What does it actually do?

I'm just curious & not complaining or owt but I don't seem to have grasped what benefit I get from it.

TIA


----------



## steve50 (19 Sep 2016)

It's just a case of people who have taken an interest in something you might have said or done, someone who maybe feels they have something in common with you. It's nothing to be concerned about, I have lots of followers on facebook due to my interest in the German Shepherd breed and my interest in cycling, I don't think I have any "stalkers" or at least non that I am aware of


----------



## Dogtrousers (19 Sep 2016)

I don't know. So I've decided to follow you and see what happens.
If you see a figure lurking in the shadows everywhere you go ... that'll be me.


----------



## summerdays (19 Sep 2016)

Well when you log on it shows whether anyone you are following is logged on. I don't know other than that myself. Though there might be some settings whether people need to be following you to message you that you can set?


----------



## classic33 (19 Sep 2016)

summerdays said:


> Well when you log on it shows whether anyone you are following is logged on. I don't know other than that myself. Though there might be some settings whether people need to be following you to message you that you can set?


They also appear in your Newsfeed.


----------



## mjr (19 Sep 2016)

classic33 said:


> They also appear in your Newsfeed.


Which is visible in the menu you get by clicking your name.


----------



## summerdays (19 Sep 2016)

classic33 said:


> They also appear in your Newsfeed.


I've never looked at my newsfeed before... I can see what other people have been up to except I don't follow that many people!


----------



## classic33 (19 Sep 2016)

summerdays said:


> I've never looked at my newsfeed before... I can see what other people have been up to except I don't follow that many people!


Those who follow you as well!!


----------



## shouldbeinbed (19 Sep 2016)

classic33 said:


> They also appear in your Newsfeed.


Ah ha, that's useful, thank you.
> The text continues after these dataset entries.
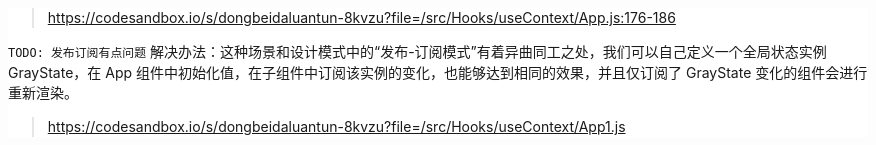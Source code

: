 > https://codesandbox.io/s/dongbeidaluantun-8kvzu?file=/src/Hooks/useContext/App.js:176-186

`TODO: 发布订阅有点问题`
解决办法：这种场景和设计模式中的“发布-订阅模式”有着异曲同工之处，我们可以自己定义一个全局状态实例 GrayState，在 App 组件中初始化值，在子组件中订阅该实例的变化，也能够达到相同的效果，并且仅订阅了 GrayState 变化的组件会进行重新渲染。

> https://codesandbox.io/s/dongbeidaluantun-8kvzu?file=/src/Hooks/useContext/App1.js

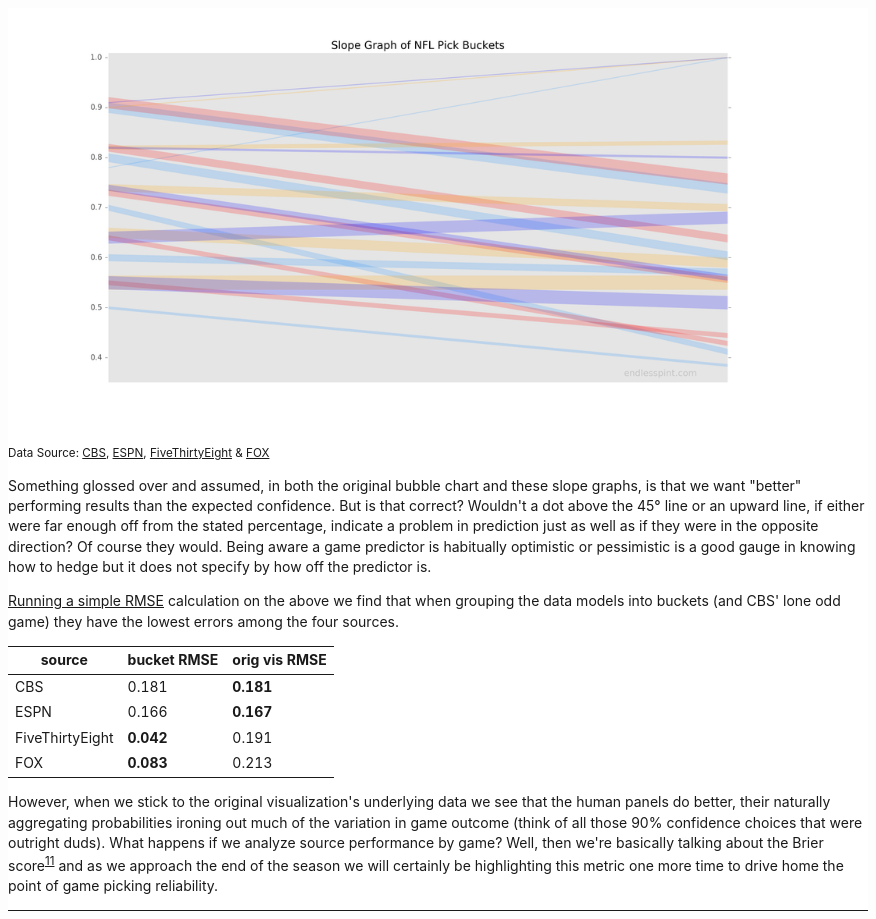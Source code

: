<img src="/gallery/2016/football-picks/wk14_slopegraph_buckets.png" alt="wk14_slopegraph_buckets" width="800" height="430" align="middle"/><br>
<sub>Data Source: <a href="http://www.cbssports.com/nfl/features/writers/expert/picks/straight-up/7" target="_blank">CBS</a>, <a href="http://www.espn.com/nfl/picks" target="_blank">ESPN</a>, <a href="http://projects.fivethirtyeight.com/2016-nfl-predictions/" target="_blank">FiveThirtyEight</a> & <a href="http://www.foxsports.com/nfl/predictions" target="_blank">FOX</a></sub>

Something glossed over and assumed, in both the original bubble chart and these slope graphs, is that we want "better" performing results than the expected confidence. But is that correct? Wouldn't a dot above the 45° line or an upward line, if either were far enough off from the stated percentage, indicate a problem in prediction just as well as if they were in the opposite direction? Of course they would. Being aware a game predictor is habitually optimistic or pessimistic is a good gauge in knowing how to hedge but it does not specify by how off the predictor is.

[Running a simple RMSE](https://gist.github.com/endlesspint8/2eaae1e452ce7d5a5edd46277c0459fb#file-nfl_slope_rmse-py) calculation on the above we find that when grouping the data models into buckets (and CBS' lone odd game) they have the lowest errors among the four sources. 

|source|bucket RMSE|orig vis RMSE|
|---|---|---|
|CBS|0.181|**0.181**|
|ESPN|0.166|**0.167**|
|FiveThirtyEight|**0.042**|0.191|
|FOX|**0.083**|0.213|

However, when we stick to the original visualization's underlying data we see that the human panels do better, their naturally aggregating probabilities ironing out much of the variation in game outcome (think of all those 90% confidence choices that were outright duds). What happens if we analyze source performance by game? Well, then we're basically talking about the Brier score<sup id="a11">[11](#f11)</sup> and as we approach the end of the season we will certainly be highlighting this metric one more time to drive home the point of game picking reliability. 

---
I'd never clicked on news feed before. 

It all makes sense now


----------



## potsy (19 Sep 2016)

Just looked and I'm following 28 people, never realised I was such a  and yes @summerdays is one of them


----------



## classic33 (19 Sep 2016)

summerdays said:


> I've never looked at my newsfeed before... I can see what other people have been up to except I don't follow that many people!


You mean you forgot
https://www.cyclechat.net/threads/what-does-following-do.109195/#post-1997397


----------



## summerdays (19 Sep 2016)

potsy said:


> Just looked and I'm following 28 people, never realised I was such a  and yes @summerdays is one of them


I'm following you too.... And I can tell you you spend too long on here and don't get out on that bike enough


----------



## summerdays (19 Sep 2016)

classic33 said:


> You mean you forgot
> https://www.cyclechat.net/threads/what-does-following-do.109195/#post-1997397


I'm forgetful.... Of course it will slip my mind! 

You should have heard me on the phone today trying to answer security questions (not ones I'd set up myself) about my account.... And saying things like I don't know.....


----------



## classic33 (19 Sep 2016)

summerdays said:


> I'm forgetful.... Of course it will slip my mind!
> 
> You should have heard me on the phone today trying to answer security questions (not ones I'd set up myself) about my account.... And saying things like I don't know.....


It's only four years ago!


----------



## summerdays (19 Sep 2016)

classic33 said:


> It's only four years ago!


Yep ... My memory is closer to 4 minutes!! 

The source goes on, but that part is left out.